I’ve always been tiny. Always been short, skinny, petite. During the high days of my eating disorder, one might have added frail, bony, and skeletal to the list, but those times are long gone. All in all, I was always on the slighter side of normal. Now, I might be plump. And, you know, that’s cool. A sign of healthy eating, or, at the very least, EATING, which I didn’t really do for awhile. So we take that as a positive, I suppose, in our moments of darkness.

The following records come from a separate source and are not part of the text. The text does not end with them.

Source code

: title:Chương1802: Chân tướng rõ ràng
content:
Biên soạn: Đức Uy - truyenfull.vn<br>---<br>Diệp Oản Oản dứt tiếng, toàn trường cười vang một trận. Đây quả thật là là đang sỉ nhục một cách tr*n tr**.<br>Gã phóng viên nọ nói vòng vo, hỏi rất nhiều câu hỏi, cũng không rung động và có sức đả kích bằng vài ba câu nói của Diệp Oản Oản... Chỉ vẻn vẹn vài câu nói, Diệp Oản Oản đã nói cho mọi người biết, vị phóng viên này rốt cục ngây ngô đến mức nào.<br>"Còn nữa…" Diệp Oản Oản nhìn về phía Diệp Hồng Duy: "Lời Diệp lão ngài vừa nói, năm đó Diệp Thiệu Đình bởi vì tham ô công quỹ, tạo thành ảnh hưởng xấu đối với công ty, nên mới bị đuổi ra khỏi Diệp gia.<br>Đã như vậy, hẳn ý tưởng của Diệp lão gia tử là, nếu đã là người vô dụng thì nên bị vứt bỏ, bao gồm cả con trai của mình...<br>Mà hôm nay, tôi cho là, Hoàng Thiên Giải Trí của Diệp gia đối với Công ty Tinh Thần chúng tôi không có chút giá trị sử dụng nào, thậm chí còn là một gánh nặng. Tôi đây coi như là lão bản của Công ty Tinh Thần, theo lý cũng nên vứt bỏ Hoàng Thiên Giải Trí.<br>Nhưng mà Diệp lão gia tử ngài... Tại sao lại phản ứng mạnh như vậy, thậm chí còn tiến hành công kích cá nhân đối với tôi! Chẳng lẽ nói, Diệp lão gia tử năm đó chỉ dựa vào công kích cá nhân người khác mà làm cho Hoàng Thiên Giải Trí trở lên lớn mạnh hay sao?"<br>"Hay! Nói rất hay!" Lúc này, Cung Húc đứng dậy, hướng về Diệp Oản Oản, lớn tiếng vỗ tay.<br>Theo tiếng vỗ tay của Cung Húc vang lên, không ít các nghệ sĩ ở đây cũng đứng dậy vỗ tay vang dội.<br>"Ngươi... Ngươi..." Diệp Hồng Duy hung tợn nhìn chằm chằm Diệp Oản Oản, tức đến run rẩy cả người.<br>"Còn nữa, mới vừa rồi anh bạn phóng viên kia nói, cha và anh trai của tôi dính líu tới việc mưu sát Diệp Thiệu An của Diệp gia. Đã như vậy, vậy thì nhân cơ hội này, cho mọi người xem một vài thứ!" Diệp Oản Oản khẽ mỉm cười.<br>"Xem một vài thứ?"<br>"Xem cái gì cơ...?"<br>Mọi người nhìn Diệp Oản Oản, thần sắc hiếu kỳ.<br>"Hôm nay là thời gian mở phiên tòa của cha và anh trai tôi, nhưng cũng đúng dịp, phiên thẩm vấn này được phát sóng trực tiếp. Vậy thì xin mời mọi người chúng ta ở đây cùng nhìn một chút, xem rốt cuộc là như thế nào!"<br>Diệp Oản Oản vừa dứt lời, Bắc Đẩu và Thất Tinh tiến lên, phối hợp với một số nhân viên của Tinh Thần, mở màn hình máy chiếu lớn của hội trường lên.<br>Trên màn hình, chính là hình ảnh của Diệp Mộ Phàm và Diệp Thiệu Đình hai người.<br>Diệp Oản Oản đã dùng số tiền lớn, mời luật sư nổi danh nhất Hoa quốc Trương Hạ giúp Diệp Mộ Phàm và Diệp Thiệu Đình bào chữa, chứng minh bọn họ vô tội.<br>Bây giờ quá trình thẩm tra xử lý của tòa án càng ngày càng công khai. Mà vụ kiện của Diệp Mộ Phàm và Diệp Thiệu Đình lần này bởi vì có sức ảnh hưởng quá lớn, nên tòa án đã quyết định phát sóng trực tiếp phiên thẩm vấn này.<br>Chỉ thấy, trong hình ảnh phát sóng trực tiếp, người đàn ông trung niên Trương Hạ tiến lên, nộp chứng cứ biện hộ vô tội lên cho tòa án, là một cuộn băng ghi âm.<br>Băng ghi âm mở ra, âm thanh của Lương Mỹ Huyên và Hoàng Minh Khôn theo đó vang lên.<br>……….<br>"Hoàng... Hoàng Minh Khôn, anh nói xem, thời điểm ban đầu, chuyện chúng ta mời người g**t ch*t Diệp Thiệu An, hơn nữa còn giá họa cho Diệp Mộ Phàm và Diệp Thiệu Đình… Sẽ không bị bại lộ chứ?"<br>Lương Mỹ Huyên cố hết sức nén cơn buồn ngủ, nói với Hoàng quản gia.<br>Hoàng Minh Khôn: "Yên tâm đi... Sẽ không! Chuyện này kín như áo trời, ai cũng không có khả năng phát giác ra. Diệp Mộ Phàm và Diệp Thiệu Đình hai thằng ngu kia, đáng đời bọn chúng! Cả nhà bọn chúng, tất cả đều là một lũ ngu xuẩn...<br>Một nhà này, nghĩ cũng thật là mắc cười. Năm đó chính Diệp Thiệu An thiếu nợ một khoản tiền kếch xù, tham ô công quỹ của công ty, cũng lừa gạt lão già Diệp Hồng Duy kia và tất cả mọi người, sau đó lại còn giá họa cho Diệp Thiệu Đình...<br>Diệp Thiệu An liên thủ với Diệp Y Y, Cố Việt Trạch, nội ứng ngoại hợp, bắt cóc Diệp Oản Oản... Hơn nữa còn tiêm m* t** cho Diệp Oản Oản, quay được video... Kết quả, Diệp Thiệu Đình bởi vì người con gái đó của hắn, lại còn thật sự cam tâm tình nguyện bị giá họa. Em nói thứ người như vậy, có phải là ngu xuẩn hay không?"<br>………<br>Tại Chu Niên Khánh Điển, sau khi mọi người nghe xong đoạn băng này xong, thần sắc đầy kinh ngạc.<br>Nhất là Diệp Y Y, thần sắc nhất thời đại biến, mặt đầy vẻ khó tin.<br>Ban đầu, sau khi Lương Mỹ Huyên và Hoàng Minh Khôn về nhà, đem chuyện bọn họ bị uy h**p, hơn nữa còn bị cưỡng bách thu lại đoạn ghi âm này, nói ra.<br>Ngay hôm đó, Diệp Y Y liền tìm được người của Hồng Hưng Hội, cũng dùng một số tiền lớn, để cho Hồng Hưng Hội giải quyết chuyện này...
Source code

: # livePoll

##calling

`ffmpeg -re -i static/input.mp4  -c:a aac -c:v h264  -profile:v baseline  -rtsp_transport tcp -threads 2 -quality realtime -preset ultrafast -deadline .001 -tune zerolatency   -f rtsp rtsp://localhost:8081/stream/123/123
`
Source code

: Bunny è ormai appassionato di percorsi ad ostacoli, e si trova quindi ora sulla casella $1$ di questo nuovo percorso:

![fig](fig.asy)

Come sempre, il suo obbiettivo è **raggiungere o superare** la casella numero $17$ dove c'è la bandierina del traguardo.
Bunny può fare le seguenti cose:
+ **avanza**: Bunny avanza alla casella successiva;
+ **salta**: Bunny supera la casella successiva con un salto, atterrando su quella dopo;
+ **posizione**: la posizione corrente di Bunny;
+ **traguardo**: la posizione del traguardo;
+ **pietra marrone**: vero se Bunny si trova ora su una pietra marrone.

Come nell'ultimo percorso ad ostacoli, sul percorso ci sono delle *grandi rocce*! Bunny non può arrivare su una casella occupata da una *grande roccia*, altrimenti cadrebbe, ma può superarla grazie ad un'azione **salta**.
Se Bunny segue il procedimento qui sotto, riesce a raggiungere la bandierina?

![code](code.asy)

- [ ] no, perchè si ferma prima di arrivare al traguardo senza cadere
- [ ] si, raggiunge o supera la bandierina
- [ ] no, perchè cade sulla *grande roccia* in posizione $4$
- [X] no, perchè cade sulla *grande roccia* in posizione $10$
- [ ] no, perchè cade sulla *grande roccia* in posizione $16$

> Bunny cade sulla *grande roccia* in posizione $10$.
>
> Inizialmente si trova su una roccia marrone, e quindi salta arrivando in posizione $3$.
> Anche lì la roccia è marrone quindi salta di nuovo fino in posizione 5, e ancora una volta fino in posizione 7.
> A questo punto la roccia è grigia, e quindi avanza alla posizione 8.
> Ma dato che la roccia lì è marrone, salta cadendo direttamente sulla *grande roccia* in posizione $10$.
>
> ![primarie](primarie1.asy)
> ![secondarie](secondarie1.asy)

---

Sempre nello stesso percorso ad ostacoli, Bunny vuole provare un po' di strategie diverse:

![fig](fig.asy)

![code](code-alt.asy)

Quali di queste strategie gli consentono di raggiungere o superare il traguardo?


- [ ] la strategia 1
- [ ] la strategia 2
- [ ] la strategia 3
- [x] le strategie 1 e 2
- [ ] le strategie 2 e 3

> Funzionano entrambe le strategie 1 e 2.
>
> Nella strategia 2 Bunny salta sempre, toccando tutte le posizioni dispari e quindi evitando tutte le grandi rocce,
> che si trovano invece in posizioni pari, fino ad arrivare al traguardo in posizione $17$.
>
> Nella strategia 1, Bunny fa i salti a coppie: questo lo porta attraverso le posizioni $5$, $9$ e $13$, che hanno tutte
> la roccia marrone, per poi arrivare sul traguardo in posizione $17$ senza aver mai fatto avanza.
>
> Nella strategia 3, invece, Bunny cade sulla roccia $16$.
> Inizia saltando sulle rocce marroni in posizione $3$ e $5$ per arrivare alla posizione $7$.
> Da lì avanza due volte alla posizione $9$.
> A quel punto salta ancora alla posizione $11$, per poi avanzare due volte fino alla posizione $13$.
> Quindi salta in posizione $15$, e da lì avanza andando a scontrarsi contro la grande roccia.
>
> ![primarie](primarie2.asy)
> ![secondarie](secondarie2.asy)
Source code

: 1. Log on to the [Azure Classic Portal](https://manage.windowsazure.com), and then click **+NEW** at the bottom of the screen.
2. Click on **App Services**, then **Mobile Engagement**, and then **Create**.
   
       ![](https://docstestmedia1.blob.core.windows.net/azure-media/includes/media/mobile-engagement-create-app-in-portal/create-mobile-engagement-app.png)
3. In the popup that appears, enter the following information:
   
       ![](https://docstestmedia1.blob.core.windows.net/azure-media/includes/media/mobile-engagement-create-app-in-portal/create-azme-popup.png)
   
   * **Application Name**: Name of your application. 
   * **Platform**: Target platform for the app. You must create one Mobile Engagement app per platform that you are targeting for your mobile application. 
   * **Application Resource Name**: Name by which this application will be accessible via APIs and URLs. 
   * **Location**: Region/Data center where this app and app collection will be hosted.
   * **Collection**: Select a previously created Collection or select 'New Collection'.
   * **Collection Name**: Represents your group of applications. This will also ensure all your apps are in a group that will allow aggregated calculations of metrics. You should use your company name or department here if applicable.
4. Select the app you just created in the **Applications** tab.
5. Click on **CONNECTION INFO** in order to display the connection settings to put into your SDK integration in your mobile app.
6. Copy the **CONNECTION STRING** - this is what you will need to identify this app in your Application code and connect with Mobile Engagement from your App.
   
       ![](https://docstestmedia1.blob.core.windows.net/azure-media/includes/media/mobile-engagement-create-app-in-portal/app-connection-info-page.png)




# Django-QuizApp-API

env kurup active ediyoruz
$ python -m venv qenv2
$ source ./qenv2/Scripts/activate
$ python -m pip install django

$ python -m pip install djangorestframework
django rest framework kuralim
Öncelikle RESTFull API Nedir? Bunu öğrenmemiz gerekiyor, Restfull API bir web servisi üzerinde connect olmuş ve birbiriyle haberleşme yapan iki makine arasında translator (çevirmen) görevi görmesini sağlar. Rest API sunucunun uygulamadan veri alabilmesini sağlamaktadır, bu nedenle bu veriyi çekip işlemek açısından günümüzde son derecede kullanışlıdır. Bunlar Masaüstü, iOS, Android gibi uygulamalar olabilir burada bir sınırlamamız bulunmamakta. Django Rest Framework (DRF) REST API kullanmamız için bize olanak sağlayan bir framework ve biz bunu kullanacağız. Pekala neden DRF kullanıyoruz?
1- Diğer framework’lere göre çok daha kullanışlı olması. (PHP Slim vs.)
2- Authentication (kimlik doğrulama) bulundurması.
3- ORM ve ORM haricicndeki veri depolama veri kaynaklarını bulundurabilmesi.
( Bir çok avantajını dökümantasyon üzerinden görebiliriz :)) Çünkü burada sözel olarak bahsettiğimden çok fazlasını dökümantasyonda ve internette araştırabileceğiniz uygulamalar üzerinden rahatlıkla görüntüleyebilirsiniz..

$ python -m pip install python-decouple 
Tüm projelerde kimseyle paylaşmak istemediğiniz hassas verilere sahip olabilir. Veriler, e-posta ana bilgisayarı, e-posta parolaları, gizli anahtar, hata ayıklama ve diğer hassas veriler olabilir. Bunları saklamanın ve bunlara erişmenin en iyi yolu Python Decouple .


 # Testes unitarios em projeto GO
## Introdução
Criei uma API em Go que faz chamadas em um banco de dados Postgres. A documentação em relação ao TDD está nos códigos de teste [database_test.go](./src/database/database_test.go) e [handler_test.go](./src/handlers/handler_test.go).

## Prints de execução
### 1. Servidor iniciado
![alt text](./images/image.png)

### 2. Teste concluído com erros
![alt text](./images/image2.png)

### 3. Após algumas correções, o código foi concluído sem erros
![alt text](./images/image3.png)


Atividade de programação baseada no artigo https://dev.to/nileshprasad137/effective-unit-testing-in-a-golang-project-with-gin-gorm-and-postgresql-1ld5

But the question, really: as a person who was once so eating disordered, how am I not constantly tortured by this weight? I mean, we’re not talking a month or two of overzealous dieting here, we are talking, like, sixteen YEARS of bloated nightmares come to reality in one solid flesh. The answer came to me last night, merging onto rte 16 at dusk, having just purchased a wardrobe’s worth of size-medium shirts from the local Target.

I’m just happier now.

Before, my weight, whatever it was, was a bone of contention. Another way I had failed, or, conversely, a measure of how I’d achieved superiority. I could be 98 pounds, I could be 118, but, depressed, neither was acceptable. Neither was attained by conventional means, so my weight, my body, became a symbol of my illness. Now, with the depression more (or less) under control, I can begin to be OK with who and how I am otherwise. I’m not saying I don’t wish it weren’t so – some mornings I think I’d take a week of misery for a day out in my size-24 skinny jeans – but I’m not compelled to make drastic changes to my eating patterns as a result.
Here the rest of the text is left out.